The killer jerked but absorbed the impact. He tracked Bourne, who rolled away, and the kid fired twice more as Jason yanked his Glock from the rear of his back. A bullet blew into the wall near his shoulder and threw up dust; another scored his neck, drawing blood. Jason flinched, ducked, and fired back, but the killer was already gone, tumbling to a new position near the apartment door. He came up firing, but the blade had severed his shoulder muscles, leaving his aim wild. Bourne fired on the run, but he missed, too.

For an instant between shots, their eyes met, their guns both ready.

The killer made a calculation that killers make. He wasn’t going to win. Instead, he spun through the condo door. Bourne heard the crash bar of the stairwell door on the other side of the hallway, and he took off after him. The stairwell door hadn’t closed as he slammed through it. He spotted the kid halfway down the first set of stairs, and he threw himself forward, his body landing on the killer’s back and crashing them both to the concrete landing at the base of the steps. They hit hard; both of their guns went flying.

Bourne wound up on top.

He yanked out the blade of his knife and shoved it back in, up to the hilt again. This time the kid screamed.

“Where’s Vix?”

“Fuck you,” he hissed.

Blade out, blade in. Another squirt of blood and a howl of agony. Bourne leaned in, their faces inches apart.

“Where is she?”

The kid’s breathing came fast. He clenched his teeth against the pain. “Kill me. I’m not telling you a fucking thing.”

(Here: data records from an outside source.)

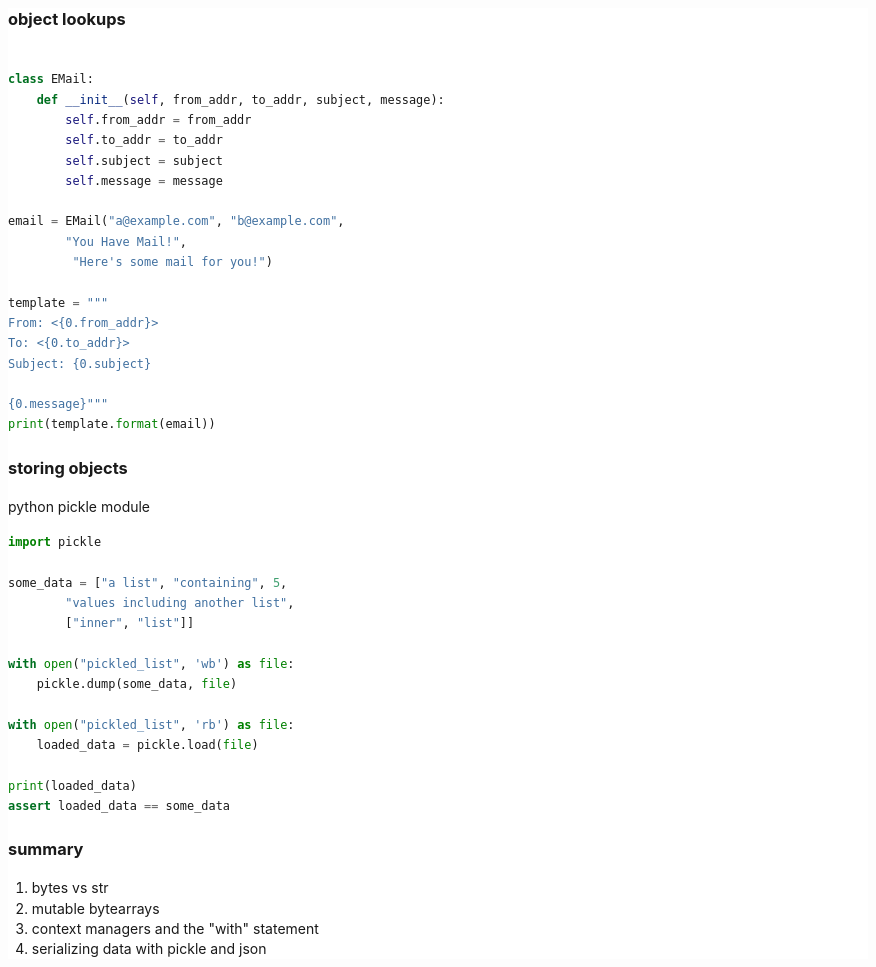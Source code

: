 
### object lookups


```python

class EMail:
    def __init__(self, from_addr, to_addr, subject, message):
        self.from_addr = from_addr
        self.to_addr = to_addr
        self.subject = subject
        self.message = message

email = EMail("a@example.com", "b@example.com",
        "You Have Mail!",
         "Here's some mail for you!")

template = """
From: <{0.from_addr}>
To: <{0.to_addr}>
Subject: {0.subject}

{0.message}"""
print(template.format(email))

```

### storing objects

python pickle module


```python
import pickle

some_data = ["a list", "containing", 5,
        "values including another list",
        ["inner", "list"]]

with open("pickled_list", 'wb') as file:
    pickle.dump(some_data, file)

with open("pickled_list", 'rb') as file:
    loaded_data = pickle.load(file)

print(loaded_data)
assert loaded_data == some_data

```


### summary

1. bytes vs str
2. mutable bytearrays
3. context managers and the "with" statement
4. serializing data with pickle and json
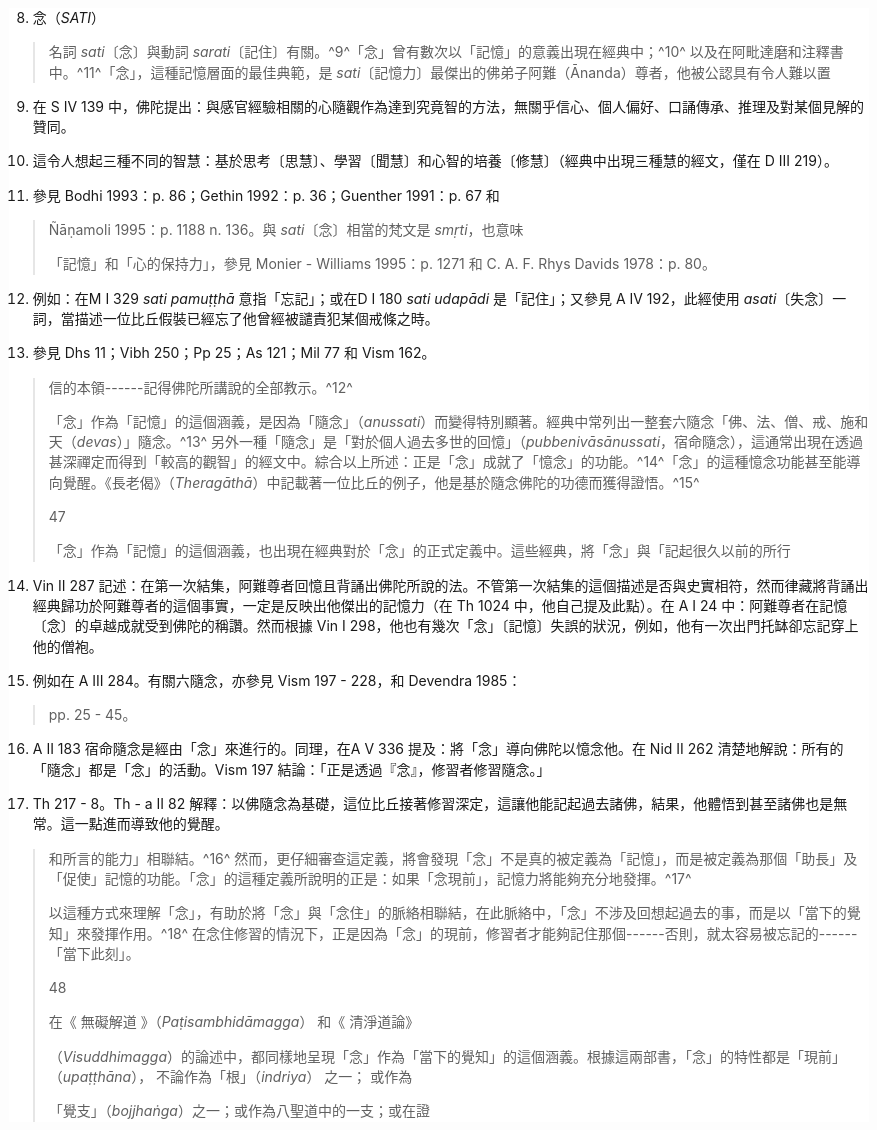 8.  念（*SATI*）

> 名詞 *sati*〔念〕與動詞
> *sarati*〔記住〕有關。^9^「念」曾有數次以「記憶」的意義出現在經典中；^10^
> 以及在阿毗達磨和注釋書中。^11^「念」，這種記憶層面的最佳典範，是
> *sati*〔記憶力〕最傑出的佛弟子阿難（Ānanda）尊者，他被公認具有令人難以置

9.  在 S IV 139
    中，佛陀提出：與感官經驗相關的心隨觀作為達到究竟智的方法，無關乎信心、個人偏好、口誦傳承、推理及對某個見解的贊同。

10.  這令人想起三種不同的智慧：基於思考〔思慧〕、學習〔聞慧〕和心智的培養〔修慧〕（經典中出現三種慧的經文，僅在
    D III 219）。

11.  參見 Bodhi 1993：p. 86；Gethin 1992：p. 36；Guenther 1991：p. 67 和

> Ñāṇamoli 1995：p. 1188 n. 136。與 *sati*〔念〕相當的梵文是
> *smṛti*，也意味
>
> 「記憶」和「心的保持力」，參見 Monier - Williams 1995：p. 1271 和 C.
> A. F. Rhys Davids 1978：p. 80。

12. 例如：在M I 329 *sati pamuṭṭhā* 意指「忘記」；或在D I 180 *sati
    udapādi* 是「記住」；又參見 A IV 192，此經使用
    *asati*〔失念〕一詞，當描述一位比丘假裝已經忘了他曾經被譴責犯某個戒條之時。

13. 參見 Dhs 11；Vibh 250；Pp 25；As 121；Mil 77 和 Vism 162。

> 信的本領------記得佛陀所講說的全部教示。^12^
>
> 「念」作為「記憶」的這個涵義，是因為「隨念」（*anussati*）而變得特別顯著。經典中常列出一整套六隨念「佛、法、僧、戒、施和天（*devas*）」隨念。^13^
> 另外一種「隨念」是「對於個人過去多世的回憶」（*pubbenivāsānussati*，宿命隨念），這通常出現在透過甚深禪定而得到「較高的觀智」的經文中。綜合以上所述：正是「念」成就了「憶念」的功能。^14^「念」的這種憶念功能甚至能導向覺醒。《長老偈》（*Theragāthā*）中記載著一位比丘的例子，他是基於隨念佛陀的功德而獲得證悟。^15^
>
> 47
>
> 「念」作為「記憶」的這個涵義，也出現在經典對於「念」的正式定義中。這些經典，將「念」與「記起很久以前的所行

14. Vin II 287
    記述：在第一次結集，阿難尊者回憶且背誦出佛陀所說的法。不管第一次結集的這個描述是否與史實相符，然而律藏將背誦出經典歸功於阿難尊者的這個事實，一定是反映出他傑出的記憶力（在
    Th 1024 中，他自己提及此點）。在 A I 24
    中：阿難尊者在記憶〔念〕的卓越成就受到佛陀的稱讚。然而根據 Vin I
    298，他也有幾次「念」〔記憶〕失誤的狀況，例如，他有一次出門托缽卻忘記穿上他的僧袍。

15. 例如在 A III 284。有關六隨念，亦參見 Vism 197 - 228，和 Devendra
    1985：

> pp. 25 - 45。

16. A II 183 宿命隨念是經由「念」來進行的。同理，在A V 336
    提及：將「念」導向佛陀以憶念他。在 Nid II 262
    清楚地解說：所有的「隨念」都是「念」的活動。Vism 197
    結論：「正是透過『念』，修習者修習隨念。」

17. Th 217 - 8。Th - a II 82
    解釋：以佛隨念為基礎，這位比丘接著修習深定，這讓他能記起過去諸佛，結果，他體悟到甚至諸佛也是無常。這一點進而導致他的覺醒。

> 和所言的能力」相聯結。^16^
> 然而，更仔細審查這定義，將會發現「念」不是真的被定義為「記憶」，而是被定義為那個「助長」及「促使」記憶的功能。「念」的這種定義所說明的正是：如果「念現前」，記憶力將能夠充分地發揮。^17^
>
> 以這種方式來理解「念」，有助於將「念」與「念住」的脈絡相聯結，在此脈絡中，「念」不涉及回想起過去的事，而是以「當下的覺知」來發揮作用。^18^
> 在念住修習的情況下，正是因為「念」的現前，修習者才能夠記住那個------否則，就太容易被忘記的------「當下此刻」。
>
> 48
>
> 在《 無礙解道 》（*Paṭisambhidāmagga*） 和《 清淨道論》
>
> （*Visuddhimagga*）的論述中，都同樣地呈現「念」作為「當下的覺知」的這個涵義。根據這兩部書，「念」的特性都是「現前」（*upaṭṭhāna*），
> 不論作為「根」（*indriya*） 之一； 或作為
>
> 「覺支」（*bojjhaṅga*）之一；或作為八聖道中的一支；或在證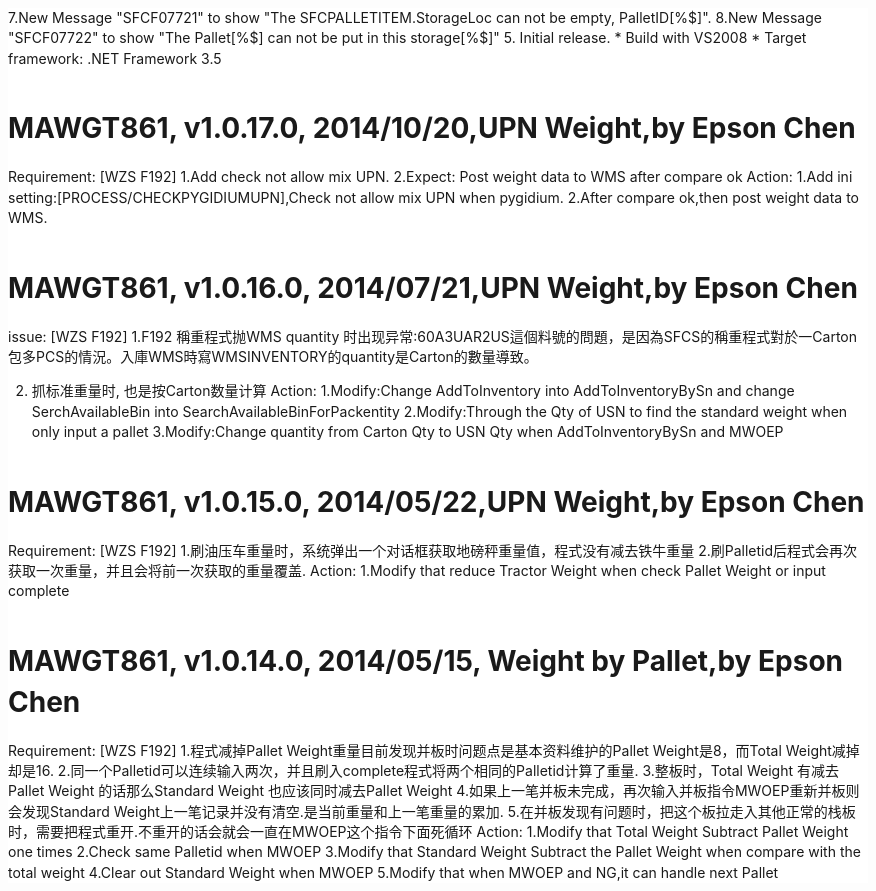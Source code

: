    7.New Message "SFCF07721" to show "The SFCPALLETITEM.StorageLoc can not be empty, PalletID[%$]".
   8.New Message "SFCF07722" to show "The Pallet[%$] can not be put in this storage[%$]"
5. Initial release.
       * Build with VS2008
       * Target framework: .NET Framework 3.5



MAWGT861, v1.0.17.0, 2014/10/20,UPN Weight,by Epson Chen
=========================================================

Requirement: [WZS F192]
1.Add check not allow mix UPN.
2.Expect: Post weight data to WMS after compare ok
Action:
1.Add ini setting:[PROCESS/CHECKPYGIDIUMUPN],Check not allow mix UPN when pygidium.
2.After compare ok,then post weight data to WMS.

MAWGT861, v1.0.16.0, 2014/07/21,UPN Weight,by Epson Chen
================================================================================

issue: [WZS F192]
1.F192 稱重程式抛WMS quantity 时出现异常:60A3UAR2US這個料號的問題，是因為SFCS的稱重程式對於一Carton包多PCS的情況。入庫WMS時寫WMSINVENTORY的quantity是Carton的數量導致。

2. 抓标准重量时, 也是按Carton数量计算
   Action:
   1.Modify:Change AddToInventory into AddToInventoryBySn and change SerchAvailableBin into SearchAvailableBinForPackentity
   2.Modify:Through the Qty of USN to find the standard weight when only input a pallet
   3.Modify:Change quantity from Carton Qty to USN Qty when AddToInventoryBySn and MWOEP

MAWGT861, v1.0.15.0, 2014/05/22,UPN Weight,by Epson Chen
================================================================================

Requirement: [WZS F192]
1.刷油压车重量时，系统弹出一个对话框获取地磅秤重量值，程式没有减去铁牛重量
2.刷Palletid后程式会再次获取一次重量，并且会将前一次获取的重量覆盖.
Action:
1.Modify that reduce Tractor Weight when check Pallet Weight or input complete

MAWGT861, v1.0.14.0, 2014/05/15, Weight by Pallet,by Epson Chen
================================================================================

Requirement: [WZS F192]
1.程式减掉Pallet Weight重量目前发现并板时问题点是基本资料维护的Pallet Weight是8，而Total Weight减掉却是16.
2.同一个Palletid可以连续输入两次，并且刷入complete程式将两个相同的Palletid计算了重量.
3.整板时，Total Weight 有减去Pallet Weight 的话那么Standard Weight 也应该同时减去Pallet Weight 
4.如果上一笔并板未完成，再次输入并板指令MWOEP重新并板则会发现Standard Weight上一笔记录并没有清空.是当前重量和上一笔重量的累加.
5.在并板发现有问题时，把这个板拉走入其他正常的栈板时，需要把程式重开.不重开的话会就会一直在MWOEP这个指令下面死循环
Action:
1.Modify that Total Weight Subtract Pallet Weight one times
2.Check same Palletid when MWOEP
3.Modify that Standard Weight Subtract the Pallet Weight when compare with the total weight
4.Clear out Standard Weight when MWOEP
5.Modify that when MWOEP and NG,it can handle next Pallet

“Tell me, and I let you live.”

“Liar!”

The killer slammed his skull forward, bone against bone. The impact dizzied Bourne for an instant, and the kid shoved against his body hard. Jason’s hand was still clenched around the knife handle, and the blade came free as the killer squirmed away. As his brain righted itself, he saw his Glock, and he scooped it into his hand and spun, ready to fire.

But he had no shot. The assassin was gone. Far below him, footsteps pounded down the stairs for the street.